*** THE DATA ***

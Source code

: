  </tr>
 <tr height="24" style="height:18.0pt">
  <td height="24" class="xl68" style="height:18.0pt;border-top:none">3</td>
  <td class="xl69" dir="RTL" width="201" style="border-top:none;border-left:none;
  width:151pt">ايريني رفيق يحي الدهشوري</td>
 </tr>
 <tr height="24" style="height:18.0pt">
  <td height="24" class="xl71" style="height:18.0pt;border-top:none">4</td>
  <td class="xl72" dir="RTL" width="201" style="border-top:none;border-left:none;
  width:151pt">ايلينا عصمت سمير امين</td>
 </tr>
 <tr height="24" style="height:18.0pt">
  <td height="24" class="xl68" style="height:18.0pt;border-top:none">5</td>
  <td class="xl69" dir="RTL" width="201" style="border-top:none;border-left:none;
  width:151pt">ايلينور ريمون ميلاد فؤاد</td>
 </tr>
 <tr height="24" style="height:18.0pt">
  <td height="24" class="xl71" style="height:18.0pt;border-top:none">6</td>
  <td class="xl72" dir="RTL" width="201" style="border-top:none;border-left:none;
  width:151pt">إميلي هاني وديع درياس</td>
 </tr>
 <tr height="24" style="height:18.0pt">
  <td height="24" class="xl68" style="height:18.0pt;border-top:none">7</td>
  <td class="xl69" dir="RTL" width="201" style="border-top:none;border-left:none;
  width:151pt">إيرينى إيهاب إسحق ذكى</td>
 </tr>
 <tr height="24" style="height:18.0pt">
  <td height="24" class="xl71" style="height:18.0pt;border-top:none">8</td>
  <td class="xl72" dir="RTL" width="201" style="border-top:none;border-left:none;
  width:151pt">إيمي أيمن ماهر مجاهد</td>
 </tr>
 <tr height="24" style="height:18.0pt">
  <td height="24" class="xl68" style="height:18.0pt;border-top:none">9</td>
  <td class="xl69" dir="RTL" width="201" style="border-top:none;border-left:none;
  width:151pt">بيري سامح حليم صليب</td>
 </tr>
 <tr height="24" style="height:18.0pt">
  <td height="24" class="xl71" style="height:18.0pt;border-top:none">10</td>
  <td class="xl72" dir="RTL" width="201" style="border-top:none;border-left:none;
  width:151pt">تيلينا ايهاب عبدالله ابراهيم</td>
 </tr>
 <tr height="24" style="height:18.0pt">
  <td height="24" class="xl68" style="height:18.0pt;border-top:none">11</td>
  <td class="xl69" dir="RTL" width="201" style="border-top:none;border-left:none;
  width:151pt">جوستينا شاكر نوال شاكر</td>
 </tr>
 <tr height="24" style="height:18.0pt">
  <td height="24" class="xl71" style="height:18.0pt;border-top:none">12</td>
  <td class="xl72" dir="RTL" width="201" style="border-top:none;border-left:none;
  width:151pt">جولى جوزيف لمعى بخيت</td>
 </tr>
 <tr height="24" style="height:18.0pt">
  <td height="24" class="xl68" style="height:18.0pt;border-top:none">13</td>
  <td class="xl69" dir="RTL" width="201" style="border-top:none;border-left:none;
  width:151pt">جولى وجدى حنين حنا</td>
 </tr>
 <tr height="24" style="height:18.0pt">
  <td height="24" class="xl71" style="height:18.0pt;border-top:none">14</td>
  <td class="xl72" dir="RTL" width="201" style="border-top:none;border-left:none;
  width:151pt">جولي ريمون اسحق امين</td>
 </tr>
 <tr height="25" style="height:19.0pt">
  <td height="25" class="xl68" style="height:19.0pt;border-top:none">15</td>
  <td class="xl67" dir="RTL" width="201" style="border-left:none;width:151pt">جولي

*** End of THE DATA ***

Which of the lines in the material carry the string "امين"? Pull them out.

* SOLUTION
  width:151pt">ايلينا عصمت سمير امين</td>
  width:151pt">جولي ريمون اسحق امين</td>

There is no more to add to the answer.